*** Data shown Section Begins ***
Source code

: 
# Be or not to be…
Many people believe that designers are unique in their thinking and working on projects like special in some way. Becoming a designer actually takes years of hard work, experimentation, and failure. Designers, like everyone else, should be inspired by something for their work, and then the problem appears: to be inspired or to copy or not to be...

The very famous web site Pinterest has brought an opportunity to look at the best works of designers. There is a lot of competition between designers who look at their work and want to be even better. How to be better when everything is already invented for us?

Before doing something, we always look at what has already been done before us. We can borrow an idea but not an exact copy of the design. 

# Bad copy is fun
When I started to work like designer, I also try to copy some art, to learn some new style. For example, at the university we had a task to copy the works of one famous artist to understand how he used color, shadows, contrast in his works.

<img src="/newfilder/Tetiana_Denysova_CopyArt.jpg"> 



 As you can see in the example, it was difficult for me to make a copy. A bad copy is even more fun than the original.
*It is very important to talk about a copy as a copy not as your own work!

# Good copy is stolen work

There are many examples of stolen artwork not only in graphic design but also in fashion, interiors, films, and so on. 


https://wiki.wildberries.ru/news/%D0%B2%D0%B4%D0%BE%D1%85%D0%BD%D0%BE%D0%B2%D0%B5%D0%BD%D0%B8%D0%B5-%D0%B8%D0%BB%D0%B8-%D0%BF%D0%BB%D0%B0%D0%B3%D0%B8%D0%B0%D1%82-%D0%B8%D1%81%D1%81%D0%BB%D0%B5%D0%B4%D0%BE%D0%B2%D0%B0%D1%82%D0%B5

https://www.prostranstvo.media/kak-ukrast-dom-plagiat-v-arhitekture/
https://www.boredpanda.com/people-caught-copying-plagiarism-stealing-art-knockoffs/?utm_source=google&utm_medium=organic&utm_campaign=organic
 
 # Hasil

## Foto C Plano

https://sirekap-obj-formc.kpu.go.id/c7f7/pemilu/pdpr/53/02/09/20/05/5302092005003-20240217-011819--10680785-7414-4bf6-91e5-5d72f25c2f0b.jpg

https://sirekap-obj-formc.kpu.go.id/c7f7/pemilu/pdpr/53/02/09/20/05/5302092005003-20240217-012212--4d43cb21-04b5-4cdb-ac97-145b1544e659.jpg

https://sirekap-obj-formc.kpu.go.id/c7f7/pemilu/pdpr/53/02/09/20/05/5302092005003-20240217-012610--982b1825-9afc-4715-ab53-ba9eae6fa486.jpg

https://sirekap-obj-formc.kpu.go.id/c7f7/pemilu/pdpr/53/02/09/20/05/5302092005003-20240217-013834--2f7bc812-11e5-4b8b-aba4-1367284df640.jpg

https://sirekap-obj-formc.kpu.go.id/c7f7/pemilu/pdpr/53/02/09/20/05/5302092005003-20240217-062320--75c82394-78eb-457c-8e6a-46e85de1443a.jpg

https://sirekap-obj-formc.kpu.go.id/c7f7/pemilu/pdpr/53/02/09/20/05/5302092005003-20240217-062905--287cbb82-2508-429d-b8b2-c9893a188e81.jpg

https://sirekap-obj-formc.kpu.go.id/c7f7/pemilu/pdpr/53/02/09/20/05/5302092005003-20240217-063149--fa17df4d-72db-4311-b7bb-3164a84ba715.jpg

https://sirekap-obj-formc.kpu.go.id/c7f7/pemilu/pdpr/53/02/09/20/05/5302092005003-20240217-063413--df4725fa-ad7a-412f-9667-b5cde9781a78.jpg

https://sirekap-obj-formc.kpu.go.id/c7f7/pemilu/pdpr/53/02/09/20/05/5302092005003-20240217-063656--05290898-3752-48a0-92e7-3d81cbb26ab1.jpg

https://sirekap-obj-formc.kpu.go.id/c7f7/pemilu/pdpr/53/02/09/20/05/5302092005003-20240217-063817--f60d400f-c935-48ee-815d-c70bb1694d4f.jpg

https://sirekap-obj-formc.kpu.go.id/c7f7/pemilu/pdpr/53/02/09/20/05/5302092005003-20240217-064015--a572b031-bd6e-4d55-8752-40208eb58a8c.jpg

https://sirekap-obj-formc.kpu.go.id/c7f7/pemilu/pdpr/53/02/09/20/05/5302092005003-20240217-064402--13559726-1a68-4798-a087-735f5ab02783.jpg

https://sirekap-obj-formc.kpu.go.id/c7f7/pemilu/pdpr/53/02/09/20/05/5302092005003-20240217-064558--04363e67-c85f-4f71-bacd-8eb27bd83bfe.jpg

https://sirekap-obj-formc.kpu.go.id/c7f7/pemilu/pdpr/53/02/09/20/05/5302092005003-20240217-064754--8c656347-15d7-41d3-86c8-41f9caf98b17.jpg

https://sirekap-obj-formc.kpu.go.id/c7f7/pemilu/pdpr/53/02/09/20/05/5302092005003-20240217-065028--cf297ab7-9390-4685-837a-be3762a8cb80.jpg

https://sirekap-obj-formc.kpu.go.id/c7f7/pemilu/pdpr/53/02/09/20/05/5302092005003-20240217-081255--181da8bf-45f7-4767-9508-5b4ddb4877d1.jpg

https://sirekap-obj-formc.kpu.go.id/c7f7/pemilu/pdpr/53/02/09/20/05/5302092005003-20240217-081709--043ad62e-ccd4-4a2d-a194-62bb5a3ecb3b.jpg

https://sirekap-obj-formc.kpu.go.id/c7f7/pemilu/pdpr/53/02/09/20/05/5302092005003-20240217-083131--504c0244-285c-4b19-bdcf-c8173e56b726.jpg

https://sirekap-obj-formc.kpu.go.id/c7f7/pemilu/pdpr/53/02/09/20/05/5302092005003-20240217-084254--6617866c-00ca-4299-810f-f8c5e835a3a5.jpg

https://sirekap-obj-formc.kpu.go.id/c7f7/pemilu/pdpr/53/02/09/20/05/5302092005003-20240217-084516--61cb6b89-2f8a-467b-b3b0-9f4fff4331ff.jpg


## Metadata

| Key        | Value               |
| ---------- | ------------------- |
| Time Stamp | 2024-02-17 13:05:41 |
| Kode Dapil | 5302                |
*** Data shown Section Ends ***
What you should do:
Go through the data and copy every line that includes "stolen".

Solution to the problem:
# Good copy is stolen work
There are many examples of stolen artwork not only in graphic design but also in fashion, interiors, films, and so on. 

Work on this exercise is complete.